_Data records:_
- - -

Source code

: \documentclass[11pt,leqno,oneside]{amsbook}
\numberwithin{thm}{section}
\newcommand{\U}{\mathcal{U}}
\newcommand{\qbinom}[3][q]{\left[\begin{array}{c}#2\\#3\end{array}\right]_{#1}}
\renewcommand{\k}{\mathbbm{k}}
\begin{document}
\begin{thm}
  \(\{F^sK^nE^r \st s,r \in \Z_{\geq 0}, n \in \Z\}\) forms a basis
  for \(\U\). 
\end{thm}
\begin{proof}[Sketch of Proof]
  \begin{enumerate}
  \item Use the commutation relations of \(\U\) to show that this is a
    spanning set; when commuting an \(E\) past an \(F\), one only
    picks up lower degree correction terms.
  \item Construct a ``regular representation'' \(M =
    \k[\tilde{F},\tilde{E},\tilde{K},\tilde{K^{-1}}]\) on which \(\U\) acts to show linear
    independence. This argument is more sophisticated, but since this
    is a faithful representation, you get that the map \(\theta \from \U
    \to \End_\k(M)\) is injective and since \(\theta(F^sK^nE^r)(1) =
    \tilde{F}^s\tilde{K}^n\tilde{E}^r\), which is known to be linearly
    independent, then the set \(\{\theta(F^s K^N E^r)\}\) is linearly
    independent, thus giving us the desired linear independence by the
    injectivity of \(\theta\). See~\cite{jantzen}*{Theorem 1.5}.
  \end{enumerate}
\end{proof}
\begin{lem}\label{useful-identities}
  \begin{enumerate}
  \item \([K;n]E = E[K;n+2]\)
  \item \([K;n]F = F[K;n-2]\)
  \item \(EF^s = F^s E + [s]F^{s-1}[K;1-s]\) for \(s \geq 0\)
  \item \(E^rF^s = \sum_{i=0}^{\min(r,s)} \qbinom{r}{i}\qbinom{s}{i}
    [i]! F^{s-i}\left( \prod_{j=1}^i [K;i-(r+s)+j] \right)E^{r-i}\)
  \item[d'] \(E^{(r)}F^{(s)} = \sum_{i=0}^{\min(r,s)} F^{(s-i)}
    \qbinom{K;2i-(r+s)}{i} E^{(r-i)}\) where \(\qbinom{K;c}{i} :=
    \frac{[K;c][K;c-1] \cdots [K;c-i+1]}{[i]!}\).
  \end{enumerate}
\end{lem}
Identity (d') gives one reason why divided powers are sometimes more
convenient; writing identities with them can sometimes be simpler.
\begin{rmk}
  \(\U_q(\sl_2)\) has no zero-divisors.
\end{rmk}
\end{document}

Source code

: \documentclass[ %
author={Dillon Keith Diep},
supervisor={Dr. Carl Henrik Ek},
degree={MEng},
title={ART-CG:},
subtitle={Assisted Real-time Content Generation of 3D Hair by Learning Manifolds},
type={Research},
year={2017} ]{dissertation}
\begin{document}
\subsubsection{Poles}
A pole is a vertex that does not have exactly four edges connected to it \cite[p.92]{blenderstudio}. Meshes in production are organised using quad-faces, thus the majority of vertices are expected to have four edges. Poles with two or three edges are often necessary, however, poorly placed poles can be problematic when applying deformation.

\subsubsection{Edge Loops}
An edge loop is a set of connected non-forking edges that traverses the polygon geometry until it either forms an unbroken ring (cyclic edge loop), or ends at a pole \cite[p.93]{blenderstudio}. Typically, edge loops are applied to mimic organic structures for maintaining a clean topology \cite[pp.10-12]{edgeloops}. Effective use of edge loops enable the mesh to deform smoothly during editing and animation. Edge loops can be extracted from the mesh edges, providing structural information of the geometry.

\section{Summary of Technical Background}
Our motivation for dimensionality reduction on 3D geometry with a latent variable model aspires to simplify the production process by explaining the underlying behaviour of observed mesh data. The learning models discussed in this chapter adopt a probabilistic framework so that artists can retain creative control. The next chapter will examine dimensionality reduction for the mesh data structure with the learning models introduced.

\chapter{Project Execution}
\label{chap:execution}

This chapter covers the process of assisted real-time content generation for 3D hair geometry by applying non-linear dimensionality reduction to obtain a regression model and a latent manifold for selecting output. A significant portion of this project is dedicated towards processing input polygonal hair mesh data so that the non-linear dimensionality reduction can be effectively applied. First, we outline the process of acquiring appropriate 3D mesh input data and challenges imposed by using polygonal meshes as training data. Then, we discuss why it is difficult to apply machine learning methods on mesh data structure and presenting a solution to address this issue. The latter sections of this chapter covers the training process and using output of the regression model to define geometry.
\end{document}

- - -

_AIM OF THE TASK:_ Print the records above again, every one, exactly as written.

_TASK RESULT:_
Source code

: \documentclass[11pt,leqno,oneside]{amsbook}
\numberwithin{thm}{section}
\newcommand{\U}{\mathcal{U}}
\newcommand{\qbinom}[3][q]{\left[\begin{array}{c}#2\\#3\end{array}\right]_{#1}}
\renewcommand{\k}{\mathbbm{k}}
\begin{document}
\begin{thm}
  \(\{F^sK^nE^r \st s,r \in \Z_{\geq 0}, n \in \Z\}\) forms a basis
  for \(\U\). 
\end{thm}
\begin{proof}[Sketch of Proof]
  \begin{enumerate}
  \item Use the commutation relations of \(\U\) to show that this is a
    spanning set; when commuting an \(E\) past an \(F\), one only
    picks up lower degree correction terms.
  \item Construct a ``regular representation'' \(M =
    \k[\tilde{F},\tilde{E},\tilde{K},\tilde{K^{-1}}]\) on which \(\U\) acts to show linear
    independence. This argument is more sophisticated, but since this
    is a faithful representation, you get that the map \(\theta \from \U
    \to \End_\k(M)\) is injective and since \(\theta(F^sK^nE^r)(1) =
    \tilde{F}^s\tilde{K}^n\tilde{E}^r\), which is known to be linearly
    independent, then the set \(\{\theta(F^s K^N E^r)\}\) is linearly
    independent, thus giving us the desired linear independence by the
    injectivity of \(\theta\). See~\cite{jantzen}*{Theorem 1.5}.
  \end{enumerate}
\end{proof}
\begin{lem}\label{useful-identities}
  \begin{enumerate}
  \item \([K;n]E = E[K;n+2]\)
  \item \([K;n]F = F[K;n-2]\)
  \item \(EF^s = F^s E + [s]F^{s-1}[K;1-s]\) for \(s \geq 0\)
  \item \(E^rF^s = \sum_{i=0}^{\min(r,s)} \qbinom{r}{i}\qbinom{s}{i}
    [i]! F^{s-i}\left( \prod_{j=1}^i [K;i-(r+s)+j] \right)E^{r-i}\)
  \item[d'] \(E^{(r)}F^{(s)} = \sum_{i=0}^{\min(r,s)} F^{(s-i)}
    \qbinom{K;2i-(r+s)}{i} E^{(r-i)}\) where \(\qbinom{K;c}{i} :=
    \frac{[K;c][K;c-1] \cdots [K;c-i+1]}{[i]!}\).
  \end{enumerate}
\end{lem}
Identity (d') gives one reason why divided powers are sometimes more
convenient; writing identities with them can sometimes be simpler.
\begin{rmk}
  \(\U_q(\sl_2)\) has no zero-divisors.
\end{rmk}
\end{document}

Source code

: \documentclass[ %
author={Dillon Keith Diep},
supervisor={Dr. Carl Henrik Ek},
degree={MEng},
title={ART-CG:},
subtitle={Assisted Real-time Content Generation of 3D Hair by Learning Manifolds},
type={Research},
year={2017} ]{dissertation}
\begin{document}
\subsubsection{Poles}
A pole is a vertex that does not have exactly four edges connected to it \cite[p.92]{blenderstudio}. Meshes in production are organised using quad-faces, thus the majority of vertices are expected to have four edges. Poles with two or three edges are often necessary, however, poorly placed poles can be problematic when applying deformation.

\subsubsection{Edge Loops}
An edge loop is a set of connected non-forking edges that traverses the polygon geometry until it either forms an unbroken ring (cyclic edge loop), or ends at a pole \cite[p.93]{blenderstudio}. Typically, edge loops are applied to mimic organic structures for maintaining a clean topology \cite[pp.10-12]{edgeloops}. Effective use of edge loops enable the mesh to deform smoothly during editing and animation. Edge loops can be extracted from the mesh edges, providing structural information of the geometry.

\section{Summary of Technical Background}
Our motivation for dimensionality reduction on 3D geometry with a latent variable model aspires to simplify the production process by explaining the underlying behaviour of observed mesh data. The learning models discussed in this chapter adopt a probabilistic framework so that artists can retain creative control. The next chapter will examine dimensionality reduction for the mesh data structure with the learning models introduced.

\chapter{Project Execution}
\label{chap:execution}

This chapter covers the process of assisted real-time content generation for 3D hair geometry by applying non-linear dimensionality reduction to obtain a regression model and a latent manifold for selecting output. A significant portion of this project is dedicated towards processing input polygonal hair mesh data so that the non-linear dimensionality reduction can be effectively applied. First, we outline the process of acquiring appropriate 3D mesh input data and challenges imposed by using polygonal meshes as training data. Then, we discuss why it is difficult to apply machine learning methods on mesh data structure and presenting a solution to address this issue. The latter sections of this chapter covers the training process and using output of the regression model to define geometry.
\end{document}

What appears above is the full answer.